I was very nervous. It was like going down a street with no street lights. But there was no other behavior to get-up-and-go, and I didnt have any preconceived notions that I would not win. In 1965, there was a example,
Griswold v Connecticut, involving doctors and the supplying by doctors of contraceptive devices to a married couple.[ Connecticut was then one of two states where contraception was effectively illegal, even if the law was rarely enforced .] Yes, neanderthal. That example was won in the US supreme court, and in its ruling, the court had “was talkin about a” the right of privacy under the constitution. It was, the court told, for the married couple to decide whether or not to use contraception. So there was a precedent. But I surely was not confident.

You won in the federal courtroom, but the example still went to the state supreme court. Why ?
In Dallas, the court ruled there was a right of privacy, that abortion should be legal. Henry Wade, the district attorney, then unwittingly helped us. At a press conference, he told: I dont care what any courtroom tells; I am going to continue to prosecute doctors who carry out abortion. There was a procedural rule that said if local elected officials continue to prosecute after a federal courtroom had declared a law unconstitutional, there would be a right to appeal to the supreme court.

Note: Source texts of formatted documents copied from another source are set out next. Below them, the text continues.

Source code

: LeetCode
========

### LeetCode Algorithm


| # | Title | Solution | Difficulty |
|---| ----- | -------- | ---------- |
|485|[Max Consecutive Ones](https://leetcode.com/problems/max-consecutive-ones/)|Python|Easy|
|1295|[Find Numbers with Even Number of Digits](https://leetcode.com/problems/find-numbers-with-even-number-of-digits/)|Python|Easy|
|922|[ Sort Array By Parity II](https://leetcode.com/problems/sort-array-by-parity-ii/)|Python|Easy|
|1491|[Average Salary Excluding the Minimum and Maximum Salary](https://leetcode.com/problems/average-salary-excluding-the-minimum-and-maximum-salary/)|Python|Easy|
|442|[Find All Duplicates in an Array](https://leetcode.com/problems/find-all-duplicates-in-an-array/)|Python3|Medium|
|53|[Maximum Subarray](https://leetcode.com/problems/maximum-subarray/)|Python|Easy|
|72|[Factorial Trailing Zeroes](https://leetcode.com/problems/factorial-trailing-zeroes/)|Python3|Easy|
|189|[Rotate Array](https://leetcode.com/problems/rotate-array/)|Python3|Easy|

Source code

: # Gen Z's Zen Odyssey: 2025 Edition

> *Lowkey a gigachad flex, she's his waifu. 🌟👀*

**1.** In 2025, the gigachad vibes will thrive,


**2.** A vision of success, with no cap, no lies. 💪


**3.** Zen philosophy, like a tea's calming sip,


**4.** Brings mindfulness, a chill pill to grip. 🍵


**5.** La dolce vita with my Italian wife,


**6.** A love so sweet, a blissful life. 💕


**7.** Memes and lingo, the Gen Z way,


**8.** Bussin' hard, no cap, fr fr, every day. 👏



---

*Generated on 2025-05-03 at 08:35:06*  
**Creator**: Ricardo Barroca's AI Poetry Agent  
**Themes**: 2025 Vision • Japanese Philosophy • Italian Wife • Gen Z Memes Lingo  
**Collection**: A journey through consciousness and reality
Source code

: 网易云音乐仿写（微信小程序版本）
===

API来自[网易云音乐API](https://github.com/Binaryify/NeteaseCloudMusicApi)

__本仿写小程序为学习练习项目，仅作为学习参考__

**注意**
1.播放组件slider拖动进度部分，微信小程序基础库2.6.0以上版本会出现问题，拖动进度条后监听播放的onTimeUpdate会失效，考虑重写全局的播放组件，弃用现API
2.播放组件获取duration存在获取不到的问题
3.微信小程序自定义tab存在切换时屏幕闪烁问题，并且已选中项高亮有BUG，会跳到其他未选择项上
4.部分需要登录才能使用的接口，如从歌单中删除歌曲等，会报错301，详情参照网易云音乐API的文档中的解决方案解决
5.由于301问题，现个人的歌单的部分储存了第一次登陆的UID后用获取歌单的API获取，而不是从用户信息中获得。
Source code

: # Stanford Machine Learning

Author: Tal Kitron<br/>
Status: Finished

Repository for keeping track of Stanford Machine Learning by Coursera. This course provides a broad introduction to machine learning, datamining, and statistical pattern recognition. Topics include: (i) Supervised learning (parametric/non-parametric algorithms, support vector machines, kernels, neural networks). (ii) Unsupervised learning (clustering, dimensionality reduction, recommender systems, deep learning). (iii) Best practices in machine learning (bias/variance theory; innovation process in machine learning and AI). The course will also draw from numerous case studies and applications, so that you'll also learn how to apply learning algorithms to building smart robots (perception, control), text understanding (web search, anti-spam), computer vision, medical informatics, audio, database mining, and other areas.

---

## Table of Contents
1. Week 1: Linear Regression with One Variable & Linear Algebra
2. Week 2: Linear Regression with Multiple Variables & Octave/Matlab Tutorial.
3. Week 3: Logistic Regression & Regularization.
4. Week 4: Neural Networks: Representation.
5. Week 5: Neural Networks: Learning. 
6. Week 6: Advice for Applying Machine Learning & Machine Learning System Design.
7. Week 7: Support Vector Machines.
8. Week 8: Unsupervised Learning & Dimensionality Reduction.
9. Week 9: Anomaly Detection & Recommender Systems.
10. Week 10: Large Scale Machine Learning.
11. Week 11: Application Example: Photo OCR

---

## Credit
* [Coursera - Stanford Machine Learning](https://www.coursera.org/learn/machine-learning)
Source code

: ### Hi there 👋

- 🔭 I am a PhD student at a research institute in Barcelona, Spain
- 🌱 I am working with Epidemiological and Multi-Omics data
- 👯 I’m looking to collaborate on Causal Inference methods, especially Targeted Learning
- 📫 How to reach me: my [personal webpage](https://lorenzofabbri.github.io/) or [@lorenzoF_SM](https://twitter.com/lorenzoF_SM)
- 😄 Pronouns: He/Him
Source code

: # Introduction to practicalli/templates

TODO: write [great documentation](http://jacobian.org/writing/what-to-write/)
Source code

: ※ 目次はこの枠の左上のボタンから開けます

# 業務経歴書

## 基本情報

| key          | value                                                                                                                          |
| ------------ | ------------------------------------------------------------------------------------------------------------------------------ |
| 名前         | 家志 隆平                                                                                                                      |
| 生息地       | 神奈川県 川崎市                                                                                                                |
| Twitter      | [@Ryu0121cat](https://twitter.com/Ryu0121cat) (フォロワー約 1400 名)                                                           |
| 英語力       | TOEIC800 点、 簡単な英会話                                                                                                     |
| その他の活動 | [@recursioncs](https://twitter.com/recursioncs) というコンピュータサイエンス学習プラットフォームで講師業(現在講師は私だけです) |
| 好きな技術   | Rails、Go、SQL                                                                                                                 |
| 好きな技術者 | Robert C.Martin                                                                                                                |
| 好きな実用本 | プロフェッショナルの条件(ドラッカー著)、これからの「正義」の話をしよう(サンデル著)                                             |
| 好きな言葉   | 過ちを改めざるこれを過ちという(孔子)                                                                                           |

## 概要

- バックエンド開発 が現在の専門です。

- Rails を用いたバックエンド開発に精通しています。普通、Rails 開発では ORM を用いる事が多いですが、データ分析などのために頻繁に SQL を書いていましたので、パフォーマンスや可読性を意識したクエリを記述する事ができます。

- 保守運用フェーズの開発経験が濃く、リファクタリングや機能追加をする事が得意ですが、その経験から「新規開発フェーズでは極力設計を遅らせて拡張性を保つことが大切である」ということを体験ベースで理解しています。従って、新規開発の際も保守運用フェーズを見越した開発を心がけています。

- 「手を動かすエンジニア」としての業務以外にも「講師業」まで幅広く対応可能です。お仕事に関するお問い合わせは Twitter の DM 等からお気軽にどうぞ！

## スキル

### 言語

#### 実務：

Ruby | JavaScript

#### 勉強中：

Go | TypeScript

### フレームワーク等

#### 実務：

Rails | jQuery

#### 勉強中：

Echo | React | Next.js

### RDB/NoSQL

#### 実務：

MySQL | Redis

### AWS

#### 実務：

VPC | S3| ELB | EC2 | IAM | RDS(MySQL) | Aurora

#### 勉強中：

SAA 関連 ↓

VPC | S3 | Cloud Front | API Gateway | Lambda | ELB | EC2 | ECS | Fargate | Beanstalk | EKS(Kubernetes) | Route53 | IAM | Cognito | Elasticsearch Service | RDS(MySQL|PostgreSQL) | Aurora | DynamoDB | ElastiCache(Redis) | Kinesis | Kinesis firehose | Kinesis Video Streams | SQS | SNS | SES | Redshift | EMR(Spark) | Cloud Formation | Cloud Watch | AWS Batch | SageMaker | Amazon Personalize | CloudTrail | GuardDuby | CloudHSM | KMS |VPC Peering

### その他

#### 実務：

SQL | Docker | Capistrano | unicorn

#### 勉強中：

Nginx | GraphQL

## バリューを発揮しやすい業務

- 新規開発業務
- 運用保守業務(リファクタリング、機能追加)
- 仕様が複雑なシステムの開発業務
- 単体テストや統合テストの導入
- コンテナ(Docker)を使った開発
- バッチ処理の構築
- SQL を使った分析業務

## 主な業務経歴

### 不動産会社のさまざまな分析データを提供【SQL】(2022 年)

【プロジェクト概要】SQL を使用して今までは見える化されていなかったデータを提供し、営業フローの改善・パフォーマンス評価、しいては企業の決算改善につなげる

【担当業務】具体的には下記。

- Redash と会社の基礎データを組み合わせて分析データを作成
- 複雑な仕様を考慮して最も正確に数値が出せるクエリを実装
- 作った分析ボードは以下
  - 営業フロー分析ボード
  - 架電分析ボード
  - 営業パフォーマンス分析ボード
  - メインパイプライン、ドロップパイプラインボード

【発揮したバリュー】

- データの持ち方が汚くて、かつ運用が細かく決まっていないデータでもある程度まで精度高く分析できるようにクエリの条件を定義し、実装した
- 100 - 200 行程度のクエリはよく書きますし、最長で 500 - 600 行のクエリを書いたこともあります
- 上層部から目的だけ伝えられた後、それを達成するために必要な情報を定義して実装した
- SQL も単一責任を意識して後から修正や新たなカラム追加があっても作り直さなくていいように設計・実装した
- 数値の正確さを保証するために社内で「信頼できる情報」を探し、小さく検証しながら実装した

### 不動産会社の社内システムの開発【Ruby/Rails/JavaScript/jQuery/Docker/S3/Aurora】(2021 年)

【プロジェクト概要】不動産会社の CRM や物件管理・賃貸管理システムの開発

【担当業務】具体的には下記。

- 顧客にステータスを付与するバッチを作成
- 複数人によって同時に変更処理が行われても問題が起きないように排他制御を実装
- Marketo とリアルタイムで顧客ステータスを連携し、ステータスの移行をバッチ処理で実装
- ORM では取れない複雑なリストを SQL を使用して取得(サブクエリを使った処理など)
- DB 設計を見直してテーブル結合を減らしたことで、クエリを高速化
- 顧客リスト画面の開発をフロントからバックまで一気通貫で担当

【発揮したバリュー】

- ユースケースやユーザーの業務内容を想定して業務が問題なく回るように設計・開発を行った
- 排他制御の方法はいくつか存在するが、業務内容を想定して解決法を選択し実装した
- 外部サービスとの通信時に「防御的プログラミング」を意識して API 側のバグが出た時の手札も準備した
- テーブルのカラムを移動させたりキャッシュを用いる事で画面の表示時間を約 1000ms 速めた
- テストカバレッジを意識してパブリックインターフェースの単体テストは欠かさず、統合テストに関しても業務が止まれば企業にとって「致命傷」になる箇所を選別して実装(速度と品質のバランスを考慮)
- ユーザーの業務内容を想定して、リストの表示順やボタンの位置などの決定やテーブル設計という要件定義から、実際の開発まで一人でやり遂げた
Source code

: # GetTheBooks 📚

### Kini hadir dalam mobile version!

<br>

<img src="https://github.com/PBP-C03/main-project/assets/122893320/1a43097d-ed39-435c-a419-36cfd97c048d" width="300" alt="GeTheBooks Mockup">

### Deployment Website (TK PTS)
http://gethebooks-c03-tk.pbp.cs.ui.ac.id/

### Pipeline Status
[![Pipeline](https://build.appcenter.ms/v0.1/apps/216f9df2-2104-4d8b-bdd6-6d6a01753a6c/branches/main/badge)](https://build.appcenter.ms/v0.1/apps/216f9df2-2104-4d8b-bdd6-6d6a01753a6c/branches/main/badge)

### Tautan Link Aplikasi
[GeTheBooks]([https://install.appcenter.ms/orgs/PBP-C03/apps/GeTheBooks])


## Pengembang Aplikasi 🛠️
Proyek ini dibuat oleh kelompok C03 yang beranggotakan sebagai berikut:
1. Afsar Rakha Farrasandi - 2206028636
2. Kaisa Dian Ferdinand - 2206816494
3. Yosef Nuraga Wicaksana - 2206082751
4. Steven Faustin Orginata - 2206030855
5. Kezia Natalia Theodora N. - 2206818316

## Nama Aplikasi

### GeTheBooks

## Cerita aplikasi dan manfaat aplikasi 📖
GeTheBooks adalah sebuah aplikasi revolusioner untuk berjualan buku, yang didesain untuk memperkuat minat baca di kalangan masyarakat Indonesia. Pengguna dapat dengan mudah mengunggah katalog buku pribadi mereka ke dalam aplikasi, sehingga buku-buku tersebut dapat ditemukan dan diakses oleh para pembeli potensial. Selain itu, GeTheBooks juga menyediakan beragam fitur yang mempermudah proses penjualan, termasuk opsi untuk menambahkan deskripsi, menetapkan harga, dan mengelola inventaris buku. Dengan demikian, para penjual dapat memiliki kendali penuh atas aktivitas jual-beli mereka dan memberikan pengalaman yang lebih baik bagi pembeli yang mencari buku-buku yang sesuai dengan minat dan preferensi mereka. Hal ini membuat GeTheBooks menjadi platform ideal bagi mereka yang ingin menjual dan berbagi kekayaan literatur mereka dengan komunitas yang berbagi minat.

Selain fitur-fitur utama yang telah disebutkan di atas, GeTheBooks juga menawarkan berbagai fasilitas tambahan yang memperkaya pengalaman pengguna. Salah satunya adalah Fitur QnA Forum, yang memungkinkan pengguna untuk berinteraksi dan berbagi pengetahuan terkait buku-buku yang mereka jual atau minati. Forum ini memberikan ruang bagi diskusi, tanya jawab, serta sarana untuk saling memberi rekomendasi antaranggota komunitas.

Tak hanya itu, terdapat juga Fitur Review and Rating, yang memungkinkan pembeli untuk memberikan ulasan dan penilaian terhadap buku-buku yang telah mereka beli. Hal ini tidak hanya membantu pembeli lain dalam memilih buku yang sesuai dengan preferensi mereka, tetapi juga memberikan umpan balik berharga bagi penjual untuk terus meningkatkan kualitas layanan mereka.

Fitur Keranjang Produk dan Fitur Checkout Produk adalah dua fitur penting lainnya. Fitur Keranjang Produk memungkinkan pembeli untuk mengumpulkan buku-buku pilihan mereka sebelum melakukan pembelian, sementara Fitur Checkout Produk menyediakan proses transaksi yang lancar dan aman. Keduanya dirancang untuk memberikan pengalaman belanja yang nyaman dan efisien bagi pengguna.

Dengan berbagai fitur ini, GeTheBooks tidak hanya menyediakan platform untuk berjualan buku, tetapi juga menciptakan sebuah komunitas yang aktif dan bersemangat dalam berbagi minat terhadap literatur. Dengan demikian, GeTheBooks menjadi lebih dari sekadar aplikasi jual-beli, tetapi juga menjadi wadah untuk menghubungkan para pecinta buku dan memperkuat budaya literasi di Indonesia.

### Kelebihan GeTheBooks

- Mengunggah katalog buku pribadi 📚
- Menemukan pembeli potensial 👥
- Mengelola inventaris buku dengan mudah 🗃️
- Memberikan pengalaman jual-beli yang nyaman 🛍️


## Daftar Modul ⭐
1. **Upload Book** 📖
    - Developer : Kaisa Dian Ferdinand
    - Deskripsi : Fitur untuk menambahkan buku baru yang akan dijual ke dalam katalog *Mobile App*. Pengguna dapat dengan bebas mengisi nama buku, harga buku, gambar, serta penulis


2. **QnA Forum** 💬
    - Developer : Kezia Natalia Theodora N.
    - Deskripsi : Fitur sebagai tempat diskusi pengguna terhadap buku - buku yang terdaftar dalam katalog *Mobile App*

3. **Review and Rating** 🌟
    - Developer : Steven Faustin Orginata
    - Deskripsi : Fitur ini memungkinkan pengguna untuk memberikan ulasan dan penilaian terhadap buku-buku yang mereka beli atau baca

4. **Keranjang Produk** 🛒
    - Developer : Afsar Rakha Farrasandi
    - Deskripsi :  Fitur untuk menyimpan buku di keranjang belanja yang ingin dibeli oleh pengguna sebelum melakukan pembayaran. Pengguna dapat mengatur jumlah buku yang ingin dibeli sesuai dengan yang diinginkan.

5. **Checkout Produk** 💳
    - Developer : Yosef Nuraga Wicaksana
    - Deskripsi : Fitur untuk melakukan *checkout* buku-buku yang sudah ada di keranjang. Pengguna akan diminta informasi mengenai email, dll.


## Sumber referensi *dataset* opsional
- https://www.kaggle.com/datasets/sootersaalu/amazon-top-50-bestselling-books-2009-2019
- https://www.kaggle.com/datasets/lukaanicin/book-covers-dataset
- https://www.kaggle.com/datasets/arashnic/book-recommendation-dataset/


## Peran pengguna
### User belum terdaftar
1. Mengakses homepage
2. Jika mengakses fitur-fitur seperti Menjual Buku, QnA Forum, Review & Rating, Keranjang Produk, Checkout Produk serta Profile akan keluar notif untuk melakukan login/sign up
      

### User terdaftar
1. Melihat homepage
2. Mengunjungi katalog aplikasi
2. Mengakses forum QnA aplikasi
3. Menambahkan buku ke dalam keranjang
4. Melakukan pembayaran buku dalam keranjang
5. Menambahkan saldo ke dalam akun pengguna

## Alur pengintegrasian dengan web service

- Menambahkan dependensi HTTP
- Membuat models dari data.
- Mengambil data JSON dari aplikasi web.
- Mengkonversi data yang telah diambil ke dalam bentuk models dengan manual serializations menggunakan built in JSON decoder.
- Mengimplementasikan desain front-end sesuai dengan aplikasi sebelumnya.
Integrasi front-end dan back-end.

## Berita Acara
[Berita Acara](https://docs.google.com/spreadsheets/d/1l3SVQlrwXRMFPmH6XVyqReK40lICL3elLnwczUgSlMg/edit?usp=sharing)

Did you have any hint at all as you addressed the state supreme court that are able to win ?
No, it was impossible to read the justices faces. The attorney on the other side started by saying something inappropriate about arguing a example against a beautiful girl. He guessed the magistrates would snicker. But their faces didnt change a bit.

It was a while before the verdict was liberated, wasnt it ?
I had to argue it twice in the state supreme court in 1971, and again in 1972. On 22 January 1973, I was at the Texas legislature when the phone rang. It was a reporter from the New York Times . Does Miss Weddington have a comment today about Roe v Wade? my deputy was asked. Why? she told. Should she? It was beginning to be very exciting. Then we got a telegram from the state supreme court went on to say that I had won seven to two and that they were going to airmail a transcript of the ruling. Nowadays, of course, youd just go online. I was ecstatic, and more than 44 years later were still talking about it.

When you wrote your book A Topic of Choice in 1992, you decided to reveal that in 1967 youd had an abortion yourself, while you were still a law student. Why did you wait so long to uncover this ?
Just before the anaesthesia made, I guessed: I hope no one ever are all aware of this. For a lot of years, that was exactly the behavior I seemed. Now theres a major push to encourage women to tell their narratives so people will realise that it is not a shameful thing. One out of every five ladies will have an abortion. I was lucky because the man I was planning to marry[ Ron Weddington; they divorced in 1974] was with me. He drove me to Mexico. We had get knowledge from a woman he knew about where to get-up-and-go, and fortunately I was operating three tasks so I had the money to pay. It was anxiety-inducing. Youre going across the border to ascertain person you dont know. But it turned out that medical doctors was very good. I wish I had his epithet, so I could thank him.

Are you still be permitted to get in touch with the young woman you once were, or does she feel very far away ?
Well, my hair is white now, so in one behavior, I dont ascertain myself as her at all, even if, whatever else I do in “peoples lives”, the headline on my obituary is always going to be: Roe v Wade attorney dies. But in terms of my feelings, yes: I believe most women of my generation can recall our impressions about the fight. Its like young love. You may not seem exactly the same, but you remember it.